DIRECTIONS:
Please copy every line of the records below that holds the word "joined".

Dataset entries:
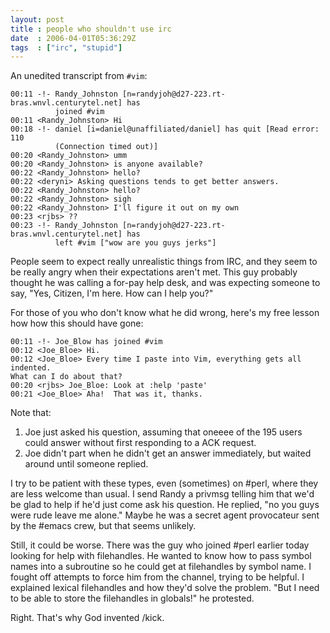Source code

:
 ```yaml
---
layout: post
title : people who shouldn't use irc
date  : 2006-04-01T05:36:29Z
tags  : ["irc", "stupid"]
---
```

An unedited transcript from `#vim`:

    00:11 -!- Randy_Johnston [n=randyjoh@d27-223.rt-bras.wnvl.centurytel.net] has 
              joined #vim
    00:11 <Randy_Johnston> Hi
    00:18 -!- daniel [i=daniel@unaffiliated/daniel] has quit [Read error: 110 
              (Connection timed out)]
    00:20 <Randy_Johnston> umm
    00:20 <Randy_Johnston> is anyone available?
    00:22 <Randy_Johnston> hello?
    00:22 <deryni> Asking questions tends to get better answers.
    00:22 <Randy_Johnston> hello?
    00:22 <Randy_Johnston> sigh
    00:22 <Randy_Johnston> I'll figure it out on my own
    00:23 <rjbs> ??
    00:23 -!- Randy_Johnston [n=randyjoh@d27-223.rt-bras.wnvl.centurytel.net] has 
              left #vim ["wow are you guys jerks"]

People seem to expect really unrealistic things from IRC, and they seem to be
really angry when their expectations aren't met.  This guy probably thought he
was calling a for-pay help desk, and was expecting someone to say, "Yes,
Citizen, I'm here.  How can I help you?"

For those of you who don't know what he did wrong, here's my free lesson how
how this should have gone:

    00:11 -!- Joe_Blow has joined #vim
    00:12 <Joe_Bloe> Hi.
    00:12 <Joe_Bloe> Every time I paste into Vim, everything gets all indented.
    What can I do about that?
    00:20 <rjbs> Joe_Bloe: Look at :help 'paste'
    00:21 <Joe_Bloe> Aha!  That was it, thanks.

Note that:

1. Joe just asked his question, assuming that oneeee of the 195 users could
answer without first responding to a ACK request.
2. Joe didn't part when he didn't get an answer immediately, but waited around
until someone replied.

I try to be patient with these types, even (sometimes) on #perl, where they are
less welcome than usual.  I send Randy a privmsg telling him that we'd be glad
to help if he'd just come ask his question.  He replied, "no you guys were rude
leave me alone."  Maybe he was a secret agent provocateur sent by the #emacs
crew, but that seems unlikely.

Still, it could be worse.  There was the guy who joined #perl earlier today
looking for help with filehandles.  He wanted to know how to pass symbol names
into a subroutine so he could get at filehandles by symbol name.  I fought off
attempts to force him from the channel, trying to be helpful.  I explained
lexical filehandles and how they'd solve the problem.  "But I need to be able
to store the filehandles in globals!" he protested.

Right.  That's why God invented /kick.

FINAL ANSWER:
              joined #vim
    00:11 -!- Joe_Blow has joined #vim
Still, it could be worse.  There was the guy who joined #perl earlier today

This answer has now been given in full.